In business, it is always important to step back, take an objective look ahead at upcoming trends, and do your best to understand what they mean financially for your company.
Most likely, this will prompt you to make adjustments.
Years ago, for example, when I worked in Strategy & Development at Kraft Foods, we would pause every year and look ahead. One year, KKR had just bought Nabisco for an unheard of price. Everyone in the industry knew that soon Pillsbury would be on the block too; we had to know if we wanted to buy it or not — at an unheard of price as well. Also, at that time, we had been raising prices and cutting advertising to fund new products.
We knew we needed to get in front of the Pillsbury issue and make a decision before it went on the block.
We also knew we needed to know where the business was headed were we to stay on our current course of raising prices and spending on new products.
So we did baseline projections on the business; the trends, if unabated, did not look pretty. There were easy fixes for an outsider to quickly improve performance which meant that Kraft was vulnerable to a low-ball takeover offer. We knew we couldn’t raise prices and grow margins forever — that would soon invite competition into our markets.
After some analysis, we decided that Pillsbury was executing pretty well, they were just in bad markets.
So we made the decision to pass on a purchase.
And we changed direction in the core business. We moved to flat margins, flat market share and brought advertising back to prior, higher levels. To compensate, we dramatically dialed back new product development (it had been expensive, unfocused and unsuccessful), put a lid on growing corporate overhead and made dramatic changes in one mismanaged business unit, Duracell. We monetized the upside in Duracell by selling it to KKR, the Nabisco buyer. KKR did what we told Duracell to do and executed on our revised plan. Kraft performed so well as a result of these changes that a year or so later, Phillip Morris came knocking with an offer that, once finalized, paid shareholders a 63% premium and made senior management wealthy.
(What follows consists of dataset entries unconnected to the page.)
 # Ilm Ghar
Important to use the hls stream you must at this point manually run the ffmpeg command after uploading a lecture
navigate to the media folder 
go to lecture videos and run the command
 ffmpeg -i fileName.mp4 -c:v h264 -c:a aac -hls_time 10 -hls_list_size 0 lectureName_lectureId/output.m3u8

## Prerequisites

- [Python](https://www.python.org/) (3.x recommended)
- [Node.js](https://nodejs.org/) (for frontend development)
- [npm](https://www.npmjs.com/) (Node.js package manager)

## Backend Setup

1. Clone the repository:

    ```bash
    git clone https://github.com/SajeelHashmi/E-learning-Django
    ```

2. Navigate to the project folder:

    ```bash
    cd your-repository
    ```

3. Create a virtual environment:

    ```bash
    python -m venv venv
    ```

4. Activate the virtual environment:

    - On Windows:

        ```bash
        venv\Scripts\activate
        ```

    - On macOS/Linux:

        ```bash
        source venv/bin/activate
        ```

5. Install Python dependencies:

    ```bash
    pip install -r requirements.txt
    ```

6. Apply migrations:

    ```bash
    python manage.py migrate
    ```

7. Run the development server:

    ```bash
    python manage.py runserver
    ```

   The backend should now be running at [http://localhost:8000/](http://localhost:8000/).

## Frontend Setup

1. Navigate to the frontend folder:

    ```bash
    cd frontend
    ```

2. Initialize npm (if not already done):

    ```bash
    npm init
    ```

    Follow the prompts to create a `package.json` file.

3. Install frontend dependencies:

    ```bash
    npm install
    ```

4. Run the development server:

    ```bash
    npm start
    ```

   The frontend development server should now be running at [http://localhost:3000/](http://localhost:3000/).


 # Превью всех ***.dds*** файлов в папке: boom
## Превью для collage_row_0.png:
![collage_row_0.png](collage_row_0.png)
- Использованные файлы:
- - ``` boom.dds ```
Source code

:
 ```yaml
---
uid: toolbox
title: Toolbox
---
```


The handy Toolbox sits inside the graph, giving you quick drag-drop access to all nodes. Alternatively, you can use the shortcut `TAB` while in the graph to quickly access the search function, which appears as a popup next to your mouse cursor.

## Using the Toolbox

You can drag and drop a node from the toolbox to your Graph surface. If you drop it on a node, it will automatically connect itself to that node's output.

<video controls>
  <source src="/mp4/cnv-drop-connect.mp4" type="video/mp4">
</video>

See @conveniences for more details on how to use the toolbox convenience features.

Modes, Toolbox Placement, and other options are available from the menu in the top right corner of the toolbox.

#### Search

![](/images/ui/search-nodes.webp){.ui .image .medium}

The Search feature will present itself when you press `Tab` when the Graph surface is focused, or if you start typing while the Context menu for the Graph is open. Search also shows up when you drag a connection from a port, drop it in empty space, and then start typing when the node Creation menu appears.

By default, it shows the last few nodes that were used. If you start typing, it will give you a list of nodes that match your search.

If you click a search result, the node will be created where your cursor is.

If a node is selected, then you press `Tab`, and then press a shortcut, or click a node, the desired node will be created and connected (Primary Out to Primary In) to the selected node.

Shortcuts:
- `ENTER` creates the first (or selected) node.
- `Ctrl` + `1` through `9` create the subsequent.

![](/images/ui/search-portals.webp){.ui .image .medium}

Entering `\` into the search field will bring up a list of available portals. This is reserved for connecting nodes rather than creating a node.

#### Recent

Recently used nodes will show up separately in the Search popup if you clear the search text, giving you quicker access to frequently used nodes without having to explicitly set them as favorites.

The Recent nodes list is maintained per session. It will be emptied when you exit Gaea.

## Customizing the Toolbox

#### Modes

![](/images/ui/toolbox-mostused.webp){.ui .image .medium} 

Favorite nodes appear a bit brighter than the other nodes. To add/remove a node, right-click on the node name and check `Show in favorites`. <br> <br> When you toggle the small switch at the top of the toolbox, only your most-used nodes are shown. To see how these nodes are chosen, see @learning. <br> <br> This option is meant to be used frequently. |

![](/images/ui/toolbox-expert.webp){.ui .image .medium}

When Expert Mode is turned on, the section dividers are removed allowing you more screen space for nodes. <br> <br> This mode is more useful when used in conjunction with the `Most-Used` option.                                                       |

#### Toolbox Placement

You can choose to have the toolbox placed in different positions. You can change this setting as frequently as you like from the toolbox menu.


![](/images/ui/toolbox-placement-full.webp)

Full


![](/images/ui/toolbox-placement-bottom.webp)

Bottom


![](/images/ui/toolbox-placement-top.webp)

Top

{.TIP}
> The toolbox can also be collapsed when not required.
Unfortunately, these kinds of favorable results are not the norm;
many of my clients call me because they
didn’t
do a “look ahead” exercise.
One was an IT consulting firm of sorts that had grown rapidly. The firm had shifted its customer base over the years from early stage start-ups to Fortune 500 clients. Startups pay retainers; Fortune 500 companies pay in 60 days, if you are lucky. My client was well aware of the change in terms, but didn’t work through the financial impact until it was out of cash.
Another client was in a labor-intensive service business and state law mandated increases in the minimum wage. They never worked through the financial impact on costs until they, too, ran out of cash.
These are just two examples, both of which highlight
the importance of taking an objective look ahead at your business so that you can understand the financial and operational impacts
that may occur when trends collide with changing conditions. Doing so can lead to increased value and wealth.
Failing
to do so can lead to financial distress and worse.
A few pointers on how to best “look ahead:”
- Schedule the time. Looking ahead is important, but rarely urgent. If the time is not planned and allotted, the day-to-day will always get in the way. Bigger companies should institutionalize it. (Read more here.)
- Stay out of the weeds. Forecasting at a high level using key business drivers should be sufficient for a first pass. Beyond that, perhaps more depth is warranted for a second pass that reflects action plans that address what you see. For example, when I first joined Kraft’s Strategy & Development Department, I was tasked with overhauling both the annual and strategic plan processes. At the time, both were so excessively detailed they weren’t really used by senior management. So much so that the International Division had submitted the same detailed plan for the previous five years for both the operating and strategic plans, knowing that only the summaries, that were updated every year, were read. What a waste.
- Look externally. What is changing? Are labor or material costs going up or down? Is new competition entering or are competitors leaving? What is happening to your customers’ markets and do they have any emerging substitutes for your product or service? How close is your business to capacity? Does new technology mean you have to upgrade your production technology or, perhaps, your products? (For additional ideas, read here.)
- Apply some common sense. I always look at gross profit margins; they can never grow forever. Unprofitable businesses tend to favor hockey stick plans, whereas steady businesses often go for “margin growth forever” plans. Look at other metrics too. For example, does the steady DSO metric still make sense? It didn’t for my IT consulting client. Every business should have a set of operational metrics. Project the business and see if the projected metrics make sense. At Kraft, projected gross margins were simply too high. Competitors would surely jump into our space sooner rather than later. So we changed course.
- Keep a close eye on cash flow and the balance sheet. Do you need new equipment or a plant expansion? What about growing the sales force, a tactic that will create more salary expense before the sales increase kicks in? Whatever the specifics, remember that you can’t get in front of a problem if you don’t see the problem coming.
Long term success and profitability will always be closely tied to the way you operate your business. That said, there are factors — both internal and external — that may appear on the horizon and that can throw everything for a loop. Make it a habit to pause from the day-to-day and take a good look ahead. Then work through what that means to your business in a rigorous way.